ASSIGNMENT:
Check each line of the entries for "caption" and report the ones that have it.

[Saved data entries]
■ ■ ■ ■ ■ ■ ■

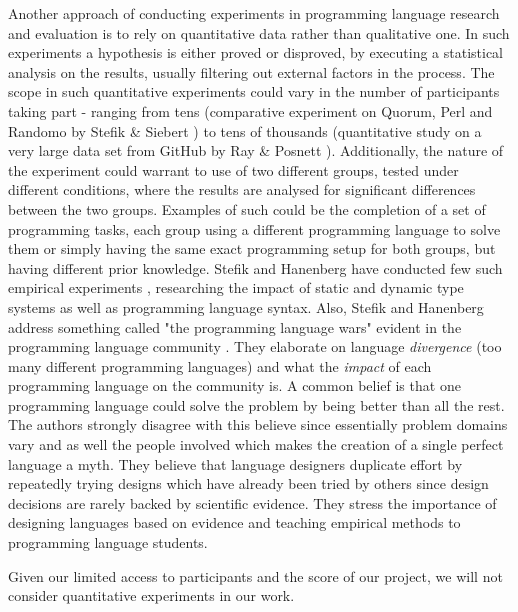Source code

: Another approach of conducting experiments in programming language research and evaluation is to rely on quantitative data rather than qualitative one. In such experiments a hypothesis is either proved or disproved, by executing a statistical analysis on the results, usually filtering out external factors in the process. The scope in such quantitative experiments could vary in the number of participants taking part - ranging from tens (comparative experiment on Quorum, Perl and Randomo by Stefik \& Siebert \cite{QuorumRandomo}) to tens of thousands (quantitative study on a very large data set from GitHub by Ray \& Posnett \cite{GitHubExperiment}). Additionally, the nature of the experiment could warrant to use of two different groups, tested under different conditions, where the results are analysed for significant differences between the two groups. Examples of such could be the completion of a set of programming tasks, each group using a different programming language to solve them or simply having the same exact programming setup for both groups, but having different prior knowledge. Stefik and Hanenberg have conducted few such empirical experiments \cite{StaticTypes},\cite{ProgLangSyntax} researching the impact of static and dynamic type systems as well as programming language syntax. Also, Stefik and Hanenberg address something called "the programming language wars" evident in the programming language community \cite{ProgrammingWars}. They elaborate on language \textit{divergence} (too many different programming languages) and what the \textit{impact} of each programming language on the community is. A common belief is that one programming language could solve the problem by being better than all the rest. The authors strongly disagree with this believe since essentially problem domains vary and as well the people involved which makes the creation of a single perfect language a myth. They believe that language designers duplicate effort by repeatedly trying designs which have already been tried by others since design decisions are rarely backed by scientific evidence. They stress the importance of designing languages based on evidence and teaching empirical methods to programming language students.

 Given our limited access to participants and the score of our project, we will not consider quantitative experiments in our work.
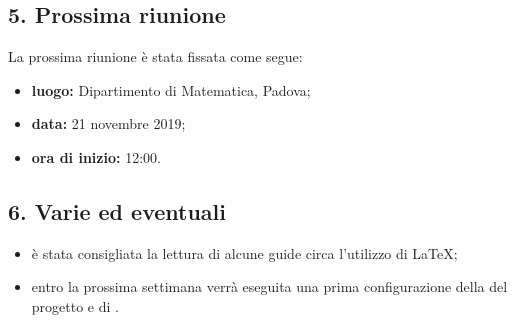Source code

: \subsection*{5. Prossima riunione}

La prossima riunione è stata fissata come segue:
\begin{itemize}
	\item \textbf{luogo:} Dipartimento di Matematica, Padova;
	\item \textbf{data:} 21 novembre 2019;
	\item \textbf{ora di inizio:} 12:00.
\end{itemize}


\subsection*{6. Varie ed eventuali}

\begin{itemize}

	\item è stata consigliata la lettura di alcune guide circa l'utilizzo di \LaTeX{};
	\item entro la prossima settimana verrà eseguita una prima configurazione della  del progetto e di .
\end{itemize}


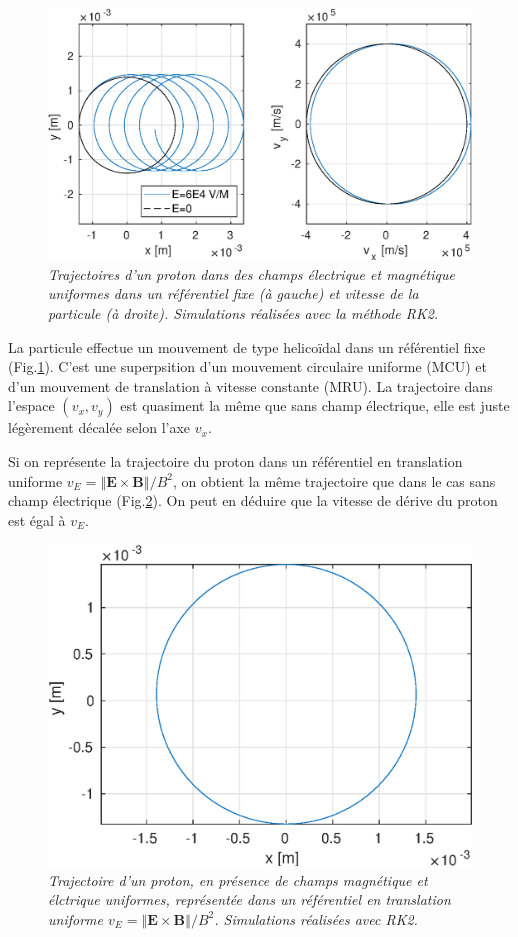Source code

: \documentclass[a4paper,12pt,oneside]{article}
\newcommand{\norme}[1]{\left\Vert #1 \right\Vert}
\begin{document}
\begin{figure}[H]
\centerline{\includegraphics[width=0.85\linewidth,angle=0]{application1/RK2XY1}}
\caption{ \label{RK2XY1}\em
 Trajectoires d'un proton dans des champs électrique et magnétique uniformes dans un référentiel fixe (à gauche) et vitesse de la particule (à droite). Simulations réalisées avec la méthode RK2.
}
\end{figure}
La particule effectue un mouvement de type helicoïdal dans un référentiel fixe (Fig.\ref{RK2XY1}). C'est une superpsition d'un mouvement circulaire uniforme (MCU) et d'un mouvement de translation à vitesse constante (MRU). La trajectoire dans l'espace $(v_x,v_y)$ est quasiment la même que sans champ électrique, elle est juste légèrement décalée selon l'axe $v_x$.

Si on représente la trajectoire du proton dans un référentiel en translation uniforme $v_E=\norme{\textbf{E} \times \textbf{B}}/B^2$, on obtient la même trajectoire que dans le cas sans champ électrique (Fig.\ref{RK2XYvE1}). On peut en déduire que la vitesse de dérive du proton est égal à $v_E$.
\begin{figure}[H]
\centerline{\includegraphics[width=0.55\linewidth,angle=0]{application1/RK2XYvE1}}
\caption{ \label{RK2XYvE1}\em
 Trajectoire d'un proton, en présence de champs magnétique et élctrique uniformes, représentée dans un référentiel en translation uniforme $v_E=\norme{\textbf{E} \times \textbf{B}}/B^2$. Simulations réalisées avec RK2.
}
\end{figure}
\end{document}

■ ■ ■ ■ ■ ■ ■

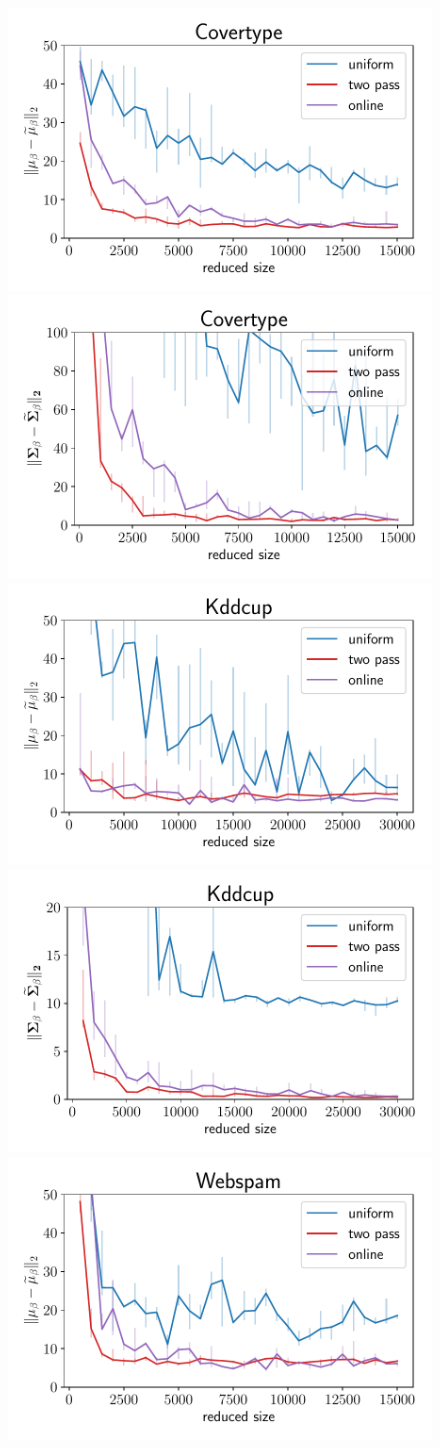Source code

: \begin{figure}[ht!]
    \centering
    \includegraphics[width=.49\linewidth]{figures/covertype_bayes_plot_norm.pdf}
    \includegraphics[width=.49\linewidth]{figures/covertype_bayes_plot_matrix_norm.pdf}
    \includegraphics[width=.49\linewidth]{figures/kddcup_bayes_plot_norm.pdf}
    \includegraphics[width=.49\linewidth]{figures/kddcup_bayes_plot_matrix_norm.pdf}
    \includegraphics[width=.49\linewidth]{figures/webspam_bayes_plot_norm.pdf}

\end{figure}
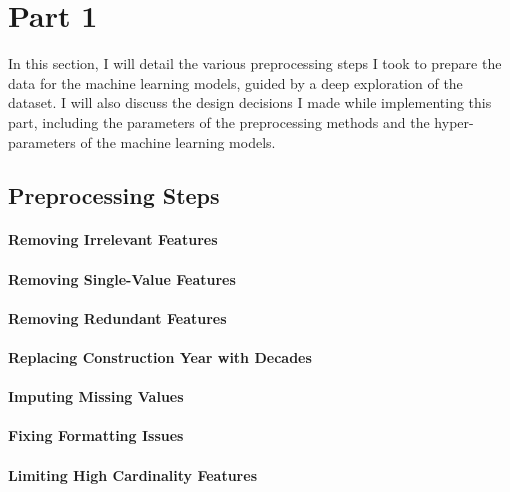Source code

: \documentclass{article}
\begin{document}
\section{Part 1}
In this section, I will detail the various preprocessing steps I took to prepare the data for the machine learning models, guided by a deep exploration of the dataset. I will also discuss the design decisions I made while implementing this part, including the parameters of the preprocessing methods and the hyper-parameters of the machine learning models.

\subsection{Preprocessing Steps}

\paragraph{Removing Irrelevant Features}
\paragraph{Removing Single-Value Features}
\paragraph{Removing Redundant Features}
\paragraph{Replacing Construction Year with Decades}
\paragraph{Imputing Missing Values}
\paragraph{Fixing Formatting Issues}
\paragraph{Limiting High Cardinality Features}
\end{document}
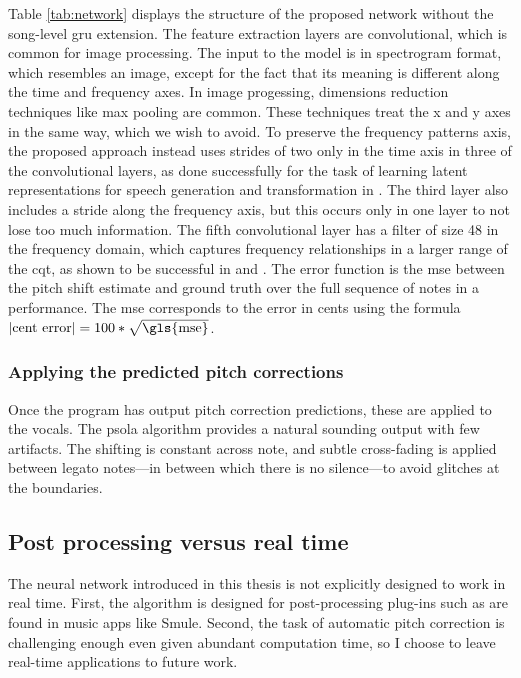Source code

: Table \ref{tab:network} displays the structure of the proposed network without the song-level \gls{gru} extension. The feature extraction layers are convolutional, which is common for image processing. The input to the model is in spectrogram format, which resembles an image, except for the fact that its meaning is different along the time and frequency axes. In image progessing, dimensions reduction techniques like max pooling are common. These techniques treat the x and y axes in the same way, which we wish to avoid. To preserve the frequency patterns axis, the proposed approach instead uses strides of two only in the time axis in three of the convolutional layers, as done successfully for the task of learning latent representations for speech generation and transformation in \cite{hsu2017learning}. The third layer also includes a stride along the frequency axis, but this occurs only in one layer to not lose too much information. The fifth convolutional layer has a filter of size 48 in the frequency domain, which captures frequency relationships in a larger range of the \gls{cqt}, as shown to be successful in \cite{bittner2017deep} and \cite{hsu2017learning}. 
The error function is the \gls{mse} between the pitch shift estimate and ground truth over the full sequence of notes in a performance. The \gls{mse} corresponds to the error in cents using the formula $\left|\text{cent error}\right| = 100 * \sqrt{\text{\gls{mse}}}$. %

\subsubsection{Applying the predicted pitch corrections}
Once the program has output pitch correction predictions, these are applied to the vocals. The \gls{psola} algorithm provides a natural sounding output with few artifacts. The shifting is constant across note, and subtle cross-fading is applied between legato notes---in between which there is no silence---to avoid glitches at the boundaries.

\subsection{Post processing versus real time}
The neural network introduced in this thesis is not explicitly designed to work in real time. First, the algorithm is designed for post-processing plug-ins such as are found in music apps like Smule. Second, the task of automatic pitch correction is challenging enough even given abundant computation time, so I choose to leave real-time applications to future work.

■ ■ ■ ■ ■ ■ ■

EXERCISE OUTPUT:
\caption{ \label{RK2XY1}\em
\caption{ \label{RK2XYvE1}\em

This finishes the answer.